NEW YORK (AP) - Amid mergers and alliances, a seemingly extraneous issue is again thrusting itself into the news: Who owns the company?

The shareholders do, of course, but you'd hardly gather that as you read about the power plays and strategies and big plans of corporate executives, as in Time Warner's efforts to acquire Turner Broadcasting.

The first question of Time Warner shareholders arises about the payoff to them of a Time Warner-Turner merger. The likely answer, at least for the time being, is not very much immediately.

Control is the name of the game, and the primary goal of the maneuvering that now pervades the telecommunications field is control of a market or a niche in a market, the assumption being that after that, the profits will flow.

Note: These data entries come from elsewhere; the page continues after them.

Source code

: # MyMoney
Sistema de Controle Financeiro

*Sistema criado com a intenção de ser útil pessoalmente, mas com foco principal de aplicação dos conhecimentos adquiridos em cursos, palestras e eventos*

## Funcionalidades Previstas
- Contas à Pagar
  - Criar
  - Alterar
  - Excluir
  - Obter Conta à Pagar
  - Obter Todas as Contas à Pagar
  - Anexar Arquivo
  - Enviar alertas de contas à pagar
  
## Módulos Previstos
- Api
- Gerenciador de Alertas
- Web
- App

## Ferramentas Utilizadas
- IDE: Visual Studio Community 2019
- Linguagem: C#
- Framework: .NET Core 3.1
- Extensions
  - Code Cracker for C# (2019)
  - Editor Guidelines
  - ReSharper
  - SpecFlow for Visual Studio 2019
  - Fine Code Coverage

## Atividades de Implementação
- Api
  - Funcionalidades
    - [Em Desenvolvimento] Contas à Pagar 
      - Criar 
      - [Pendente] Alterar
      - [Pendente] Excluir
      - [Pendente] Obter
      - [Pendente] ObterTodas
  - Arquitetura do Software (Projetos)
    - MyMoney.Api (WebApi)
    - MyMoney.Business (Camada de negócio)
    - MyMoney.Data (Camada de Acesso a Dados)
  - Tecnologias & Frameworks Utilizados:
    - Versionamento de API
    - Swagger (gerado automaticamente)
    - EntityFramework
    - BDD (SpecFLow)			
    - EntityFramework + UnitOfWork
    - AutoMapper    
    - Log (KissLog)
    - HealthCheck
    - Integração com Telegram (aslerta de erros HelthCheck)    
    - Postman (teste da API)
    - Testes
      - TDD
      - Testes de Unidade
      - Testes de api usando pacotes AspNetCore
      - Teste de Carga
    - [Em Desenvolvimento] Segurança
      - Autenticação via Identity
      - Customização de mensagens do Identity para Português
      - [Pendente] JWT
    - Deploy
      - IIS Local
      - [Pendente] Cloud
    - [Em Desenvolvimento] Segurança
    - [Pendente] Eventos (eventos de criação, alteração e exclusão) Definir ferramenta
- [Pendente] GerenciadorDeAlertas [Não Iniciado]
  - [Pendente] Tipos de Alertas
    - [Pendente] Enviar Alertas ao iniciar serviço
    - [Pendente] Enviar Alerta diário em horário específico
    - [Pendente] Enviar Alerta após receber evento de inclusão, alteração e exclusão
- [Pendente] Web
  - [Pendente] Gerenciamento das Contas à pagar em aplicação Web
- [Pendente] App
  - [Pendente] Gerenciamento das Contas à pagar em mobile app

Control first, profits next.

While the accomplishment of that goal could mean a bountiful future for Time Warner shareholders, they'll pay an immediate price, since the merger would in all likelihood be paid through the issuance of additional Time Warner shares.

That's called dilution. Theoretically, the diluted stock would eventually rise in value because of the newly purchased assets, especially after the latter began contributing to profits, but there is no assurance of this.

``The danger is of a misfit,'' says Prof. Eugene Jennings, who has spent his adult life writing and teaching about, and getting personally involved in, corporate matters. He has advised chief executive officers and sat on boards.

In most large mergers, he explains, a big batch of assets may have to be acquired in order to obtain the prized asset. ``Then you have to peel the onion down,'' he says, sometimes selling off assets at fire sale prices.

For this reason, several years after a spate of mergers there comes the corollary: divestitures. Some of the biggest names have had the biggest and costliest divestitures _ ITT, General Motors and Dun & Bradstreet to name a few.

In such ways do corporate dreams, and shareholder values, often dissipate.

There could be negatives for Turner shareholders too, the most obvious being the large number of Time Warner shares set aside for Time Warner executive compensation and employee stock-option plans. It points up the issue of ownership.

As at Time Warner, corporate management sometimes rewards itself generously at shareholder expense. In egregious instances, bonuses have been bestowed while earnings declined or dividends to shareholders were cut.

At Time Warner, 20 percent of stock outstanding is held for stock option plans under which specified members of management are allowed to buy shares at prices less than those paid by other shareholders.

In theory, options are offered as incentives to superior management performance _ they can be profitable to the option holder only if the value of the company's shares rises. In actuality, it is difficult to determine if the option holder did indeed contribute to the superior performance.

The big question for Turner shareholders, largest of which is John Malone's Tele-Communications Inc., is whether they want to accept at full price the Time Warner shares that Time Warner management may be able to buy at a discount.

Shareholders issues such as these prevail in the reshaping of the communications field that is now taking place, but only rarely are they able to break into full view. In fact, they appear to be very secondary.

Nobody can say for sure just what the shape of things to come will be _ no, not even the managers dealing in those billions of dollars (of shareholders' money). The future is still taking shape; it is full of risk.

It provokes the question: Are shareholder interests motivating the big deals now occurring? Are the actions being taken in the interest of future profits? Do the managers fully understand what they are doing?

They are, after all, just human beings acting on a very large stage and therefore capable of making very large errors. Certainly, says John Wright, whose Wright Investors Service manages more than $4 billion of funds, their egos are involved.

``People like to have power, especially power in the media,'' he says. Monetary power is political power, he explains, while media power is direct power to influence as well as inform.